Nick’s opportunity came after being given a wildcard to the Wimbledon Championships after defeating fellow Aussie, big serving Sam Groth in 3 sets at Nottingham, all by tiebreak. This, his first senior Wimbledon and on the grass: Nick’s favourite surface. His first opponent was Frenchman Stephane Robert, in which he came through against a tricky opponent who refused to give in. Nick hit a massive 29 aces in the 4 sets it took to take him into the second round.
As for any young player trying to make a name for himself, Nick came across a big name in the second round. His opponent was the graceful French player, Richard Gasquet, the number 13 seed at the Championships. Nick took a while to adjust to his surroundings, playing in front of a capacity crowd at the 4,000 seat court 2. This by far the biggest stage for the 19 year old Aussie. He lost the first two sets 3-6 6-7 but was showing signs of the aggressive tennis he has become known for after spending time training with tennis legend and fellow Nike player, Roger Federer. Nick turned things around, with breaks in the third and fourth to level the tie at 2 sets all. The fifth set went to the wire, with momentum swinging from one player to the other. The young Australian showed he has not only the ability to mix it with the best physically, but also mentally. Grinding the points out when put under pressure from the delightful backhand of Gasquet and to perform the skills acquired in training when it matters on the big stage.

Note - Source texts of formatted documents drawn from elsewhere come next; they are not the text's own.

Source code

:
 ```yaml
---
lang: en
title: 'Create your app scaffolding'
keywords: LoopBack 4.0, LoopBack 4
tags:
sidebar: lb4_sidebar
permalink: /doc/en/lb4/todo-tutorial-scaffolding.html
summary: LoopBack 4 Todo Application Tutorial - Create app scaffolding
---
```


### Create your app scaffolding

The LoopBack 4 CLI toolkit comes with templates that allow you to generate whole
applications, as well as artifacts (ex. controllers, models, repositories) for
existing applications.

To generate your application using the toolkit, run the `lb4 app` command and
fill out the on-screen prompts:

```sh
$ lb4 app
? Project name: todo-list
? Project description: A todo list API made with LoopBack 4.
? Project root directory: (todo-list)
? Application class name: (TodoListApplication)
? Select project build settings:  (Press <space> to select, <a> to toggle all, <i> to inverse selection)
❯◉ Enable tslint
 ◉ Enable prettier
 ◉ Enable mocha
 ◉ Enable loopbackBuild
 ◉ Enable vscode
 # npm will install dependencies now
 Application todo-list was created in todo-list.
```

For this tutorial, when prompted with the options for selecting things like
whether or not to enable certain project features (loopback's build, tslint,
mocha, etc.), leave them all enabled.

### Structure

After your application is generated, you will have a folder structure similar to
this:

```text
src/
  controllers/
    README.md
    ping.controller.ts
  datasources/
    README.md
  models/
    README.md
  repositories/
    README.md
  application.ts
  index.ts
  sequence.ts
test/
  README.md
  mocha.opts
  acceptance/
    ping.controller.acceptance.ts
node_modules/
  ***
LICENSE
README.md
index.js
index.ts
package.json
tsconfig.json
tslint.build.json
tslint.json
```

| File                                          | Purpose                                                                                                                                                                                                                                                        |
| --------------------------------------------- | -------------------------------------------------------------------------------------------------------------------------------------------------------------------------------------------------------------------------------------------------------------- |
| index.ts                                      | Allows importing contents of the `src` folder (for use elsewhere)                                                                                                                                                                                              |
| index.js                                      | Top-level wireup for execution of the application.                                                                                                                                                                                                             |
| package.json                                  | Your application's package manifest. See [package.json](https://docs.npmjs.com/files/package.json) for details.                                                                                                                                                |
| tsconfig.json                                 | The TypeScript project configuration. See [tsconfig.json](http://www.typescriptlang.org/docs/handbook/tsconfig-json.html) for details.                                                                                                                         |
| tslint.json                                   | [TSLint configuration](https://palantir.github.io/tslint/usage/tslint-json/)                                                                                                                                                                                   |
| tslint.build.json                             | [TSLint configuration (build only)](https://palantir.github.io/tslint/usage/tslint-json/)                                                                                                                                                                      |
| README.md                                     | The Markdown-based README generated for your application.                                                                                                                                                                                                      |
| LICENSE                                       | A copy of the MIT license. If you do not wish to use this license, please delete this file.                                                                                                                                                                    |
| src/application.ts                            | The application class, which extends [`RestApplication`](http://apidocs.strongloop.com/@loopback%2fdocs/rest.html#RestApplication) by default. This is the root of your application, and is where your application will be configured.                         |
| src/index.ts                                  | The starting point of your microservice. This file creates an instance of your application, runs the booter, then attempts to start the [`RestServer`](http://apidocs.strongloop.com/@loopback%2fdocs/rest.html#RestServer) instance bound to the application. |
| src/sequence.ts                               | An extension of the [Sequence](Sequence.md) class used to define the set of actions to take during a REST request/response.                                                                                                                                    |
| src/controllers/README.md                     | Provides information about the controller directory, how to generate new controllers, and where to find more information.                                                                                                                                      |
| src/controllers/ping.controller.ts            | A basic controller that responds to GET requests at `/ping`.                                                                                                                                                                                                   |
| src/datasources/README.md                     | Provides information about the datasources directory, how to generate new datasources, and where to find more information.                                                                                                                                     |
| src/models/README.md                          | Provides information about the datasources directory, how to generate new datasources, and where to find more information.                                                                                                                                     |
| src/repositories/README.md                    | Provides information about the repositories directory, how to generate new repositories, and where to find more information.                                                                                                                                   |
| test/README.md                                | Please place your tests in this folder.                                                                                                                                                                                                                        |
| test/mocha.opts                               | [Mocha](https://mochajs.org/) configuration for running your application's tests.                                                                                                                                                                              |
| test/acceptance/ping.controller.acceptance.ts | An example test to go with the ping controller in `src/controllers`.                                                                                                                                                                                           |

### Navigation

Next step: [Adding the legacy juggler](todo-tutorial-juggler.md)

Nick grew into the game as it developed and by the fifth set, he was loosening his long limbs and playing with flair and precision. The crowd reacted to this, with Aussie fanatics chanting at what felt like every Kyrgios point. The famous running commentary provided by the player provided amusement for the surrounding spectators, as they warmed to him as the game went on. After a string of successful uses of the Hawkeye system, Nick went on to save a total of 9 match points, an open-era record on the way to victory at the All England Club, the biggest of his career. The crowd immediately erupted as the Aussie fired his 21st ace of the match. Nick, however, remained calm, respectfully shook the hand of his opponent and appeared focused on the next task in hand.
His tie with Jiri Vesely was eagerly anticipated, as they are both hailed the future of tennis, being the two youngest men left in the draw and both on the back of huge 5 set wins against giants of the game. It was a frustrating morning out on court 17, with the rain pouring down and covers remaining on before a brief spurt of play, where Kyrgios was broken. After a four hour wait, the players came back on and Nick didn’t look back at all after losing the first. He once again came into his own in the second, third and fourth sets, cruising to a four-set win holding every service game with another 26 aces and winning the final set 6-2.


Nick then went on to face the world number 1, Rafael Nadal on the biggest stage in world tennis. He once again showed his lack of fear and willingness to impress the worldwide spectators. Nick came flying out of the blocks, winning the first set by tiebreak, playing some incredible tennis, including a winner shot through the legs. Rafa, unsurprisingly, fought back, breaking the powerful Kyrgios serve to win the second. However, the Aussie powered through, winning the third and fourth sets and recording a massive 37 aces on the way to the biggest victory of his young career. The media went wild over the young star, naming it one of the biggest upsets. However, Nick said that he always believed he was going to win , further showing the confidence of the young man.
Nick currently leads the Championships in terms of aces, with 113 to his name. A great feat in its own, added the fact that his management company, Global Tennis Connections have vowed to donate £5 to the charity ‘Rally for Bally’ for every ace served makes this a tremendous sporting and charitable act.
His success has bought praise from players both present and past, with Pat Cash describing him as ‘The Real Deal’ and has shown his feelings on how Nick is the best tennis player to come out of Australia since Mark Philippoussis. The next week could add the icing to an already memorable Wimbledon cake for the young man. Turning him from hopeful wildcard, former junior number 1 to challenger on the world stage against the best as a mature man. Dare to dream.